TASK: How many lines in the listing include the string "Quarterly"? Reply with the number alone.

MATERIAL PROVIDED:
◆ ◆ ◆

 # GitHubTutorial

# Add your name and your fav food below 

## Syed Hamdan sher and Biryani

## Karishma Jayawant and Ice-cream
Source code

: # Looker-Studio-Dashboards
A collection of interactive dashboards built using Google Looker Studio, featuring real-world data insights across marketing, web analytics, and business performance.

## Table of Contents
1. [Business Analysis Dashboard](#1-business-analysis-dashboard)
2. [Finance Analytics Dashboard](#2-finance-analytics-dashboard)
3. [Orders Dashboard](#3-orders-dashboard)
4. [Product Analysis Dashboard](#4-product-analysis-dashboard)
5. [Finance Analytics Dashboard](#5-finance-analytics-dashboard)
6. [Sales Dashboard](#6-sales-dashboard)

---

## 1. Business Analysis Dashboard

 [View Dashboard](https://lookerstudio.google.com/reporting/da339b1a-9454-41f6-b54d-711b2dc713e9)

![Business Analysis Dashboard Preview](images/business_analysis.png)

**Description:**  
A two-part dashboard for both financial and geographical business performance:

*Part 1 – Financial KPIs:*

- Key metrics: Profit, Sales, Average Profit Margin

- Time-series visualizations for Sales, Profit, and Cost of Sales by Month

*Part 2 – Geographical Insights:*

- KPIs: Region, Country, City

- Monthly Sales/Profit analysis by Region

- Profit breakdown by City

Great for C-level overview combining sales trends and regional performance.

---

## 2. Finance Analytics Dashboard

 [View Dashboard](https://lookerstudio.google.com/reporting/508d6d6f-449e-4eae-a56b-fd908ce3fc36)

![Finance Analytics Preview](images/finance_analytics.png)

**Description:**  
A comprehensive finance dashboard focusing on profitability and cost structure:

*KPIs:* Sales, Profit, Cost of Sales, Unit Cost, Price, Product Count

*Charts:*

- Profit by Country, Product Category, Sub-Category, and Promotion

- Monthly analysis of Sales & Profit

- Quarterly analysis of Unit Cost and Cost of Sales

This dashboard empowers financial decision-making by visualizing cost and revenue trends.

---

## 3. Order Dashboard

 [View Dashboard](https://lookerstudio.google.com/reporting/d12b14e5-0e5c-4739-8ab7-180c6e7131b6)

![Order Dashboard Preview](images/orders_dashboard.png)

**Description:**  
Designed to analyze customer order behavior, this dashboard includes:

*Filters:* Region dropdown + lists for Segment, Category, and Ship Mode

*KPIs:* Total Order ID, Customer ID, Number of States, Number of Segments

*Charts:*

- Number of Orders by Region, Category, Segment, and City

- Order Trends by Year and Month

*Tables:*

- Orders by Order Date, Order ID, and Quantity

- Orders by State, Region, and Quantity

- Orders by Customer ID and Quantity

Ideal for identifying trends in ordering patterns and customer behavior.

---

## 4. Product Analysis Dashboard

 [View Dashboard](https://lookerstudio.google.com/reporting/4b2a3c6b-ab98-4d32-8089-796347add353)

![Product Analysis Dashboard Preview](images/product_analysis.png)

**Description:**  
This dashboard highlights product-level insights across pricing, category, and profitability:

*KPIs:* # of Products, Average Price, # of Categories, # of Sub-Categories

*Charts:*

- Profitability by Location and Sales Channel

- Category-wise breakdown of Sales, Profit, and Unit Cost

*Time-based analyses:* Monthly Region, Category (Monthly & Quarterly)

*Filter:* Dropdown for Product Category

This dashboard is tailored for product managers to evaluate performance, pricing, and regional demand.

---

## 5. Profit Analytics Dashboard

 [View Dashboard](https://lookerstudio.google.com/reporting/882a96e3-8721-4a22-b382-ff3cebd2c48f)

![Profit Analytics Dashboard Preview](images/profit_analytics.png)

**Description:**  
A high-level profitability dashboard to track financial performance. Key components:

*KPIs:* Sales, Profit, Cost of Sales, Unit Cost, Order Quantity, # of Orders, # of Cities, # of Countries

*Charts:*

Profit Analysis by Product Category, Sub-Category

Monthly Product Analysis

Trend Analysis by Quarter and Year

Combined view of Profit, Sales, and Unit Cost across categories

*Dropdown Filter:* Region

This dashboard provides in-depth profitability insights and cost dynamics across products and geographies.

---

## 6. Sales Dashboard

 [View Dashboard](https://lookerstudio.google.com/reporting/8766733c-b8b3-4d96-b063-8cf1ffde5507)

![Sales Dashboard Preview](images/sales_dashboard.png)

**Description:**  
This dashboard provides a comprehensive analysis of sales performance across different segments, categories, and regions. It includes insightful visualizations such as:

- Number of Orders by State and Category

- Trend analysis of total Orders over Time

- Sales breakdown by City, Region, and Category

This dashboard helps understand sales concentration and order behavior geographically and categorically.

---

◆ ◆ ◆

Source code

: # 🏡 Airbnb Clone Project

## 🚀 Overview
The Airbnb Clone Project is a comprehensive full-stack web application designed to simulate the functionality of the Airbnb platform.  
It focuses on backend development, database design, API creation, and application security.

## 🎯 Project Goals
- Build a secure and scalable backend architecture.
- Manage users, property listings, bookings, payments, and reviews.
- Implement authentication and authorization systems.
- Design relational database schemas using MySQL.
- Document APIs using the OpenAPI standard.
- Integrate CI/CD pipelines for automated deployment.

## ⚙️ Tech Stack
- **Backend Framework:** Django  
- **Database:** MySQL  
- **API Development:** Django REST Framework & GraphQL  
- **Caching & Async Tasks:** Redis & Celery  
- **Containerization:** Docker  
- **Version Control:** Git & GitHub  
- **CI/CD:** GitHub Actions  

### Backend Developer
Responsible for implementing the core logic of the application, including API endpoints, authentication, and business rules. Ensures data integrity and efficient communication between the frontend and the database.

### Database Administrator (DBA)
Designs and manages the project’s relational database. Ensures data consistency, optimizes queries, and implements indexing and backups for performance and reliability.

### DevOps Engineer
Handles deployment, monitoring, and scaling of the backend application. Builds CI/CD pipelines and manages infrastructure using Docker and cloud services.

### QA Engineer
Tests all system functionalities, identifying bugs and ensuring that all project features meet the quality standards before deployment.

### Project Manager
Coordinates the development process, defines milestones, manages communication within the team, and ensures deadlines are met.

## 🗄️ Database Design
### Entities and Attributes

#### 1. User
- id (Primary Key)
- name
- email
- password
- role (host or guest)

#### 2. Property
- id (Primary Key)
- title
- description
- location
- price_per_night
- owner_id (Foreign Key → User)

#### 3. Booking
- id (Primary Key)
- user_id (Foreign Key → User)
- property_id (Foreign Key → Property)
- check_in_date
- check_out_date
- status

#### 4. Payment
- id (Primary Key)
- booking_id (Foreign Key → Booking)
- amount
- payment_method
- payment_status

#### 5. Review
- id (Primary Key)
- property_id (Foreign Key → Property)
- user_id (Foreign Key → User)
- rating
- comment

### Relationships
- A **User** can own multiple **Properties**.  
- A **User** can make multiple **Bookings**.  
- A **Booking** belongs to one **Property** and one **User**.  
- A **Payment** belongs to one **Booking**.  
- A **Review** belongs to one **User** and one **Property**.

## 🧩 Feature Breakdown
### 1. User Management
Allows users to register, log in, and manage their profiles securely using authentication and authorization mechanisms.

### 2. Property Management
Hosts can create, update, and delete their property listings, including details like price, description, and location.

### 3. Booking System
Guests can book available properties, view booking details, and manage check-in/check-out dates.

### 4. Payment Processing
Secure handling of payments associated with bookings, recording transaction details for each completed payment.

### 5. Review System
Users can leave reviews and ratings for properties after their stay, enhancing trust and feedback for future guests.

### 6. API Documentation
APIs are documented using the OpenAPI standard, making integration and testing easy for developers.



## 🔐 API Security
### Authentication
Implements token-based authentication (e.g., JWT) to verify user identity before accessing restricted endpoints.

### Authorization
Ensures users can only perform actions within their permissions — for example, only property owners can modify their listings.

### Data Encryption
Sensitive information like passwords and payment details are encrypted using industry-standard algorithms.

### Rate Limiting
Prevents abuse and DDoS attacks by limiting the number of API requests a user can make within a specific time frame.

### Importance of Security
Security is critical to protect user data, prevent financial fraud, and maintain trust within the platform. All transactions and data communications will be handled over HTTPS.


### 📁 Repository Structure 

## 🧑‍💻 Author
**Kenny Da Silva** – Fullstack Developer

◆ ◆ ◆

EXERCISE RESULT: 2